| 1 |
„Anzeigenauftrag” im Sinne
der nachfolgenden Allgemeinen Geschäftsbedingungen ist
der Vertrag zwischen Verlag und Auftraggeber über die
Veröffentlichung einer oder mehrerer Anzeigen oder
anderer Werbemittel (nachfolgend insgesamt als
„Anzeigen“ bezeichnet) eines Werbungstreibenden oder
sonstigen Inserenten in einer Druckschrift zum Zwecke
der Verbreitung. |
| 2 |
Der Anzeigenauftrag regelt,
in welchen Ausgaben der betreffenden Druckschrift die
jeweilige Anzeige erscheinen soll. Ist ausnahmsweise im
Rahmen eines Abschlusses das Recht zum Abruf einzelner
Anzeigen eingeräumt, so ist der Auftrag im Zweifel
innerhalb eines Jahres seit Erscheinen der ersten
Anzeige abzuwickeln, sofern die erste Anzeige innerhalb
eines Jahres nach Vertragsschluss abgerufen und
veröffentlich wird. |
| 3 |
Wird ein Auftrag aus
Umständen nicht erfüllt, die der Verlag nicht zu
vertreten hat, so hat der Auftraggeber, unbeschadet
etwaiger weiterer Rechtspflichten, den Unterschied
zwischen dem gewährten und dem der tatsächlichen Abnahme
entsprechenden Nachlass dem Verlag zu erstatten. Die
Erstattung entfällt, wenn die Nichterfüllung auf höherer
Gewalt im Risikobereich des Verlages beruht. |
| 4 |
Aufträge für Anzeigen, die
erklärtermaßen ausschließlich in bestimmten Nummern,
bestimmten Ausgaben oder an bestimmten Plätzen der
Druckschrift veröffentlicht werden sollen, müssen so
rechtzeitig beim Verlag eingehen, dass dem Auftraggeber
noch vor Anzeigenschluss mitgeteilt werden kann, wenn
der Auftrag auf diese Weise nicht auszuführen ist. |
| 5 |
Rubrizierte Anzeigen werden
in der jeweiligen Rubrik abgedruckt, ohne dass dies der
ausdrücklichen Vereinbarung bedarf. |
| 6 |
Anzeigen, die aufgrund
ihrer redaktionellen Gestaltung nicht als Anzeigen
erkennbar sind, werden als solche vom Verlag mit dem
Wort „Anzeige” deutlich kenntlich gemacht. |
| 7 |
Jeder Auftrag wird erst
nach schriftlicher Bestätigung durch den Verlag
rechtsverbindlich, soweit es sich nicht um eine
Gelegenheitsanzeige handelt, bei einer
Gelegenheitsanzeige ist eine schriftliche Bestätigung
aus Zeitgründen nicht möglich.
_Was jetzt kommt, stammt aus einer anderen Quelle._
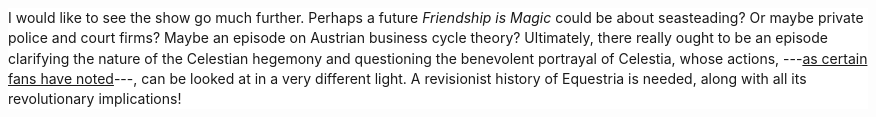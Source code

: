 I would like to see the show go much further. Perhaps a future _Friendship is Magic_ could be about seasteading? Or maybe private police and court firms? Maybe an episode on Austrian business cycle theory? Ultimately, there really ought to be an episode clarifying the nature of the Celestian hegemony and questioning the benevolent portrayal of Celestia, whose actions, ---[as certain fans have noted](https://web.archive.org/web/20120501000027/http://bronies.memebase.com/2011/08/09/my-little-pony-friendship-is-magic-brony-sumbit-to-the-will-of-the-ponies/)---, can be looked at in a very different light. A revisionist history of Equestria is needed, along with all its revolutionary implications!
Der Vertrag kommt durch
Abdruck der Gelegenheitsanzeige zustande. Der Verlag
behält sich vor, rechtsverbindlich bestätigte
Anzeigenaufträge –auch einzelne Abrufe im Rahmen eines
Abschlusses – wegen des Inhalts, der Herkunft oder der
technischen Form nach einheitlichen, sachlich
gerechtfertigten Grundsätzen des Verlages abzulehnen,
wenn deren Inhalt gegen Gesetze oder behördliche
Bestimmungen verstößt oder deren Veröffentlichung für
den Verlag unzumutbar ist. Dies gilt auch für Aufträge,
die bei Geschäftsstellen, Annahmestellen oder Vertretern
aufgegeben werden. |
| 8 |
Beilagenaufträge und
Beikleberaufträge sind für den Verlag erst nach Vorlage
eines Musters der Beilage bzw. des Beiklebers und deren
Billigung durch den Verlag bindend. Beilagen und
Beikleber, die durch Format oder Aufmachung beim Leser
den Eindruck eines Bestandteils der Zeitung oder
Zeitschrift erwecken oder Fremdanzeigen enthalten,
werden nicht angenommen. Die Ablehnung eines Auftrages
wird dem Auftraggeber unverzüglich mitgeteilt (siehe
auch unter (6)). |
| 9 |
Für die rechtzeitige
Lieferung des Anzeigentextes und einwandfreier
Druckunterlagen oder Beilagen oder Beikleber ist der
Auftraggeber verantwortlich. Anzeigen sind grundsätzlich
in Prozessfarben CMYK (Euroskala) anzulegen. Zur
Farbbestimmung ist stets ein Proof mitzuliefern. Sollte
dies nicht möglich sein, erfolgt die Farbabstimmung nach
den Vorgaben des Verlages. Geringe Farbabweichungen sind
durch prozess-spezifische Toleranzen des Offset- bzw.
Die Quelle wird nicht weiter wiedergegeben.